3. Ian Watt claims that the novel emerged in the context of ‘a new climate of social and moral experience’ that novelists and their readers shared. Is this a view that is consistent with your reading of certain European novels?


4. Novels are often described as ‘testing grounds’ for new ideas, presenting alternative moral visions, innovative social practices, textual innovations, etc. Is this so with European novels? Or is it more appropriate to see them as confirming the conventional, orthodox social and/or moral and/or aesthetic standards of the day?


5. Is ambition a positive or negative feature in The European Novel?


6. Make a case for the primacy of the ‘global’ as the primary lens through which to read at least two European novels from the course. (You may, if you wish, replace ‘global’ with either‘local’ or‘national’ in this statement).

7. Write about the significance of any one of the following in the novels we have covered:


Suicide; secrets and revelations; birthright and/or inheritance; sex; marriage; money; fashion; drinking; gender; the supernatural; landscapes; class; religion; time; free indirect discourse; letters; the city.


8. Write an essay on the issue of duality and/or the device of doubling in some European novels?


9. Compare the ways in which adultery and betrayal are treated in two or three novels.


10. In the novel, for the first time in literature, boredom (or l’ennui) seems to take on a significant narrative significance. Discuss its role, and its implications, in any two novels.


11. Discuss the importance of endings in creating the meaning of European novels.
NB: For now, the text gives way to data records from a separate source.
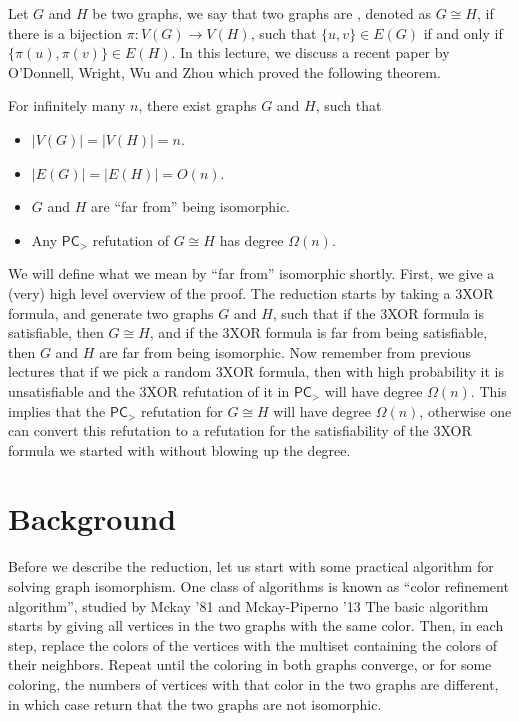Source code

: \documentclass[a4paper,twoside,justified]{tufte-handout}
\begin{document}
 


Let $G$ and $H$ be two graphs, we say that two graphs are ,
denoted as $G \cong H$,
if there is a bijection $\pi: V(G) \to V(H)$, such that $\{u,v\} \in E(G)$
if and only if $\{\pi(u),\pi(v)\} \in E(H)$. In this lecture, we discuss
a recent paper by O'Donnell, Wright, Wu and Zhou \cite{} which proved the following
theorem.

\begin{theorem}\label{thm:main}
  For infinitely many $n$, there exist graphs $G$ and $H$, such that
  \begin{itemize}
    \item $|V(G)|=|V(H)|=n$.
    \item $|E(G)|=|E(H)|=O(n)$.
    \item $G$ and $H$ are ``far from'' being isomorphic.
    \item Any $\mathsf{PC}_{>}$ refutation of $G \cong H$ has degree $\Omega(n)$.
  \end{itemize}
\end{theorem}

We will define what we mean by ``far from'' isomorphic shortly. First, we give a (very) high level
overview of the proof. The reduction starts by taking a 3XOR formula, and generate two graphs $G$ and $H$, such
that if the 3XOR formula is satisfiable, then $G \cong H$, and if the 3XOR formula is far from being satisfiable,
then $G$ and $H$ are far from being isomorphic. Now remember from previous lectures that if we pick a random 3XOR formula,
then with high probability it is unsatisfiable and the 3XOR refutation of it in $\mathsf{PC}_{>}$ will have degree $\Omega(n)$.
This implies that the $\mathsf{PC}_{>}$ refutation for $G \cong H$ will have degree $\Omega(n)$, otherwise one
can convert this refutation to a refutation for the satisfiability of the 3XOR formula we started with without blowing up the degree.

\section{Background}
Before we describe the reduction, let us start with some practical algorithm for solving graph isomorphism. 
One class of algorithms is known as ``color refinement algorithm'', studied by Mckay '81 and Mckay-Piperno '13 \cite{}
The basic algorithm starts by giving all vertices in the two graphs with the same color. 
Then, in each step, replace the colors of the vertices with the multiset containing the colors of their neighbors.
Repeat until the coloring in both graphs converge, or for some coloring, the numbers of vertices with that color
in the two graphs are different, in which case return that the two graphs are not isomorphic.
\end{document}
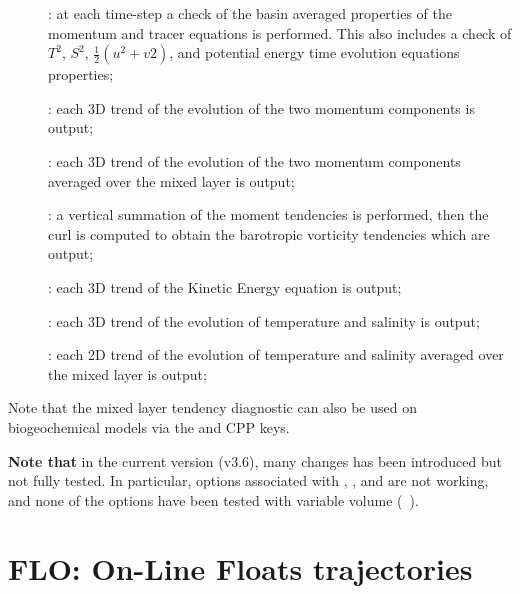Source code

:\documentclass[../main/NEMO_manual]{subfiles}
\begin{document}
\begin{description}
\item [{}]: at each  time-step a check of the basin averaged properties of
  the momentum and tracer equations is performed.
  This also includes a check of $T^2$, $S^2$, $\tfrac{1}{2} (u^2+v2)$,
  and potential energy time evolution equations properties;
\item [{}]: each 3D trend of the evolution of the two momentum components is output;
\item [{}]: each 3D trend of the evolution of the two momentum components averaged over the mixed layer is output;
\item [{}]: a vertical summation of the moment tendencies is performed,
  then the curl is computed to obtain the barotropic vorticity tendencies which are output;
\item [{}]  : each 3D trend of the Kinetic Energy equation is output;
\item [{}]: each 3D trend of the evolution of temperature and salinity is output;
\item [{}]: each 2D trend of the evolution of temperature and salinity averaged over the mixed layer is output;
\end{description}

Note that the mixed layer tendency diagnostic can also be used on biogeochemical models via
the  and  CPP keys.

\textbf{Note that} in the current version (v3.6), many changes has been introduced but not fully tested.
In particular, options associated with , , and  are not working,
and none of the options have been tested with variable volume (\ie\ ).

\section[FLO: On-Line Floats trajectories]{FLO: On-Line Floats trajectories}
\label{sec:DIA_FLO}

\begin{listing}
  \caption{}
  \label{lst:namflo}
\end{listing}
\end{document}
12. Could it be argued that the most apparently non-realist novels we have read on the course (such as Frankenstein, Ulysses, Orlando) can in fact be perceived as realistic in their interpretation?

(You may instead consider the inverse of this and take up the proposition that some Realist novels can be perceived as Romantic/Gothic/Modernist in their interpretation).


13. The course has covered fiction spanning two centuries and eight countries.

Either:

a)critically compare a European novel published prior to 1900 with one published after that date, commenting on their similarities as well as their differences.

Or:

b) write a comparative analysis of at least two novels from different countries, commenting on their similarities as well as their differences.

Or:

c) make a case for the inclusion of a novel not on the syllabus. Your novel must be European and from the period 1650-1950. You must critically compare it with at least one text we have studied on the course.


14. Why is reading (or perhaps more importantly, misreading) a feature of almost all of the texts we have studied?


15. It has been said that in order to understand the dynamics of the novel it is necessary ‘to follow the money’. In what ways and to what extent do you find this a useful notion?


16. ‘Politics in the novel is like a pistol-shot at the opera’ (Stendhal). Discuss the political dimension of any two novels in which you find its presence significant for an understanding of the text.